### TASK PROMPT
Your answer should consist of the lines below that hold the word "version".

[INPUT FOR THIS TASK]

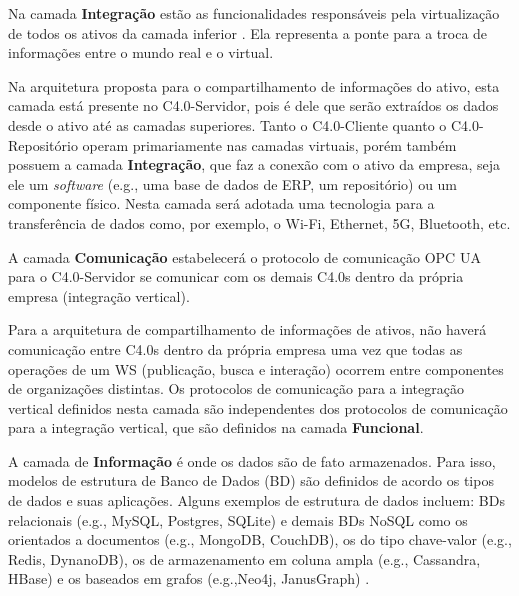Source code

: 	Na camada \textbf{Integração} estão as funcionalidades responsáveis pela virtualização de todos os ativos da camada inferior \cite{adolphs2015rami}. Ela representa a ponte para a troca de informações entre o mundo real e o virtual.
	
	Na arquitetura proposta para o compartilhamento de informações do ativo, esta camada está presente no C4.0-Servidor, pois é dele que serão extraídos os dados desde o ativo até as camadas superiores. Tanto o C4.0-Cliente quanto o C4.0-Repositório operam primariamente nas camadas virtuais, porém também possuem a camada \textbf{Integração}, que faz a conexão com o ativo da empresa, seja ele um \textit{software} (e.g., uma base de dados de ERP, um repositório) ou um componente físico. Nesta camada será adotada uma tecnologia para a transferência de dados como, por exemplo, o Wi-Fi, Ethernet, 5G, Bluetooth, etc.
	
	A camada \textbf{Comunicação} estabelecerá o protocolo de comunicação OPC UA para o C4.0-Servidor se comunicar com os demais C4.0s dentro da própria empresa (integração vertical).
	
	Para a arquitetura de compartilhamento de informações de ativos, não haverá comunicação entre C4.0s dentro da própria empresa uma vez que todas as operações de um WS (publicação, busca e interação) ocorrem entre componentes de organizações distintas. Os protocolos de comunicação para a integração vertical definidos nesta camada são independentes dos protocolos de comunicação para a integração vertical, que são definidos na camada \textbf{Funcional}. %
	


	A camada de \textbf{Informação} é onde os dados são de fato armazenados. Para isso, modelos de estrutura de Banco de Dados (BD) são definidos de acordo os tipos de dados e suas aplicações. Alguns exemplos de estrutura de dados incluem: BDs relacionais (e.g., MySQL, Postgres, SQLite) \cite{morris2017relationaldatabase} e demais BDs NoSQL como os orientados a documentos (e.g., MongoDB, CouchDB), os do tipo chave-valor (e.g., Redis, DynanoDB), os de armazenamento em coluna ampla (e.g., Cassandra, HBase) e os baseados em grafos (e.g.,Neo4j, JanusGraph) \cite{schaefer2019nosql}.
	
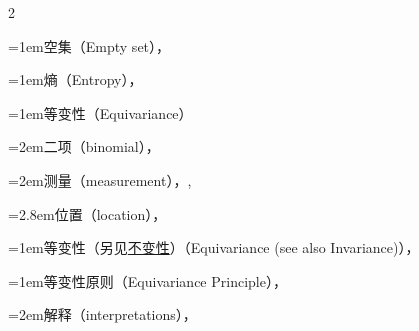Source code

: \begin{multicols}{2}
\par\addvspace{2pt}
\par\noindent\hangindent=1em\hspace*{0em}\label{idx:397}空集（Empty set），\hyperref[idxocc:397:33]{\pageref*{idxocc:397:33}}\par
\par\addvspace{2pt}
\par\noindent\hangindent=1em\hspace*{0em}\label{idx:398}熵（Entropy），\hyperref[idxocc:398:196]{\pageref*{idxocc:398:196}}\par
\par\addvspace{2pt}
\par\noindent\hangindent=1em\hspace*{0em}\label{idx:399}等变性（Equivariance）\par
\par\noindent\hangindent=2em\hspace*{1em}\label{idx:400}二项（binomial），\hyperref[ex:6.4.1]{\pageref*{ex:6.4.1}}\par
\par\noindent\hangindent=2em\hspace*{1em}\label{idx:401}测量（measurement），\hyperref[idxocc:401:272]{\pageref*{idxocc:401:272}}, \hyperref[exercise:6.39]{\pageref*{exercise:6.39}}\par
\par\noindent\hangindent=2.8em\hspace*{1.8em}\label{idx:402}位置（location），\hyperref[exercise:6.41]{\pageref*{exercise:6.41}}\par
\par\addvspace{2pt}
\par\noindent\hangindent=1em\hspace*{0em}\label{idx:403}等变性（另见\hyperref[idx:587]{不变性}）（Equivariance (see also Invariance)），\hyperref[sec:6.4]{\pageref*{sec:6.4}}\par
\par\addvspace{2pt}
\par\noindent\hangindent=1em\hspace*{0em}\label{idx:404}等变性原则（Equivariance Principle），\hyperref[idxocc:404:272]{\pageref*{idxocc:404:272}}\par
\par\noindent\hangindent=2em\hspace*{1em}\label{idx:405}解释（interpretations），\hyperref[ex:6.4.6]{\pageref*{ex:6.4.6}}\par

\end{multicols}
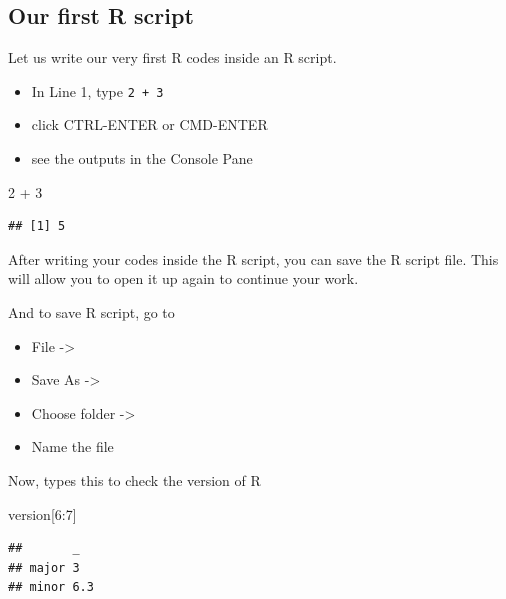 \documentclass[
  10pt,
]{krantz}
\newenvironment{Shaded}{\begin{snugshade}}{\end{snugshade}}
\newcommand{\DecValTok}[1]{\textcolor[rgb]{0.00,0.00,0.81}{#1}}
\newcommand{\NormalTok}[1]{#1}
\newcommand{\SpecialCharTok}[1]{\textcolor[rgb]{0.00,0.00,0.00}{#1}}
\providecommand{\tightlist}{%
  \setlength{\itemsep}{0pt}\setlength{\parskip}{0pt}}
\begin{document}
\hypertarget{our-first-r-script}{%
\subsection{\texorpdfstring{Our first R script}{Our first R script}}\label{our-first-r-script}}

Let us write our very first R codes inside an R script.

\begin{itemize}
\tightlist
\item
  In Line 1, type \texttt{2\ +\ 3}
\item
  click CTRL-ENTER or CMD-ENTER
\item
  see the outputs in the Console Pane
\end{itemize}

\begin{Shaded}
\begin{Highlighting}[]
\DecValTok{2} \SpecialCharTok{+} \DecValTok{3}
\end{Highlighting}
\end{Shaded}

\begin{verbatim}
## [1] 5
\end{verbatim}

After writing your codes inside the R script, you can save the R script file. This will allow you to open it up again to continue your work.

And to save R script, go to

\begin{itemize}
\tightlist
\item
  File -\textgreater{}
\item
  Save As -\textgreater{}
\item
  Choose folder -\textgreater{}\\
\item
  Name the file
\end{itemize}

Now, types this to check the version of R

\begin{Shaded}
\begin{Highlighting}[]
\NormalTok{version[}\DecValTok{6}\SpecialCharTok{:}\DecValTok{7}\NormalTok{]}
\end{Highlighting}
\end{Shaded}

\begin{verbatim}
##       _  
## major 3  
## minor 6.3
\end{verbatim}
\end{document}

[/INPUT FOR THIS TASK]

### EXERCISE RESPONSE
Now, types this to check the version of R
\NormalTok{version[}\DecValTok{6}\SpecialCharTok{:}\DecValTok{7}\NormalTok{]}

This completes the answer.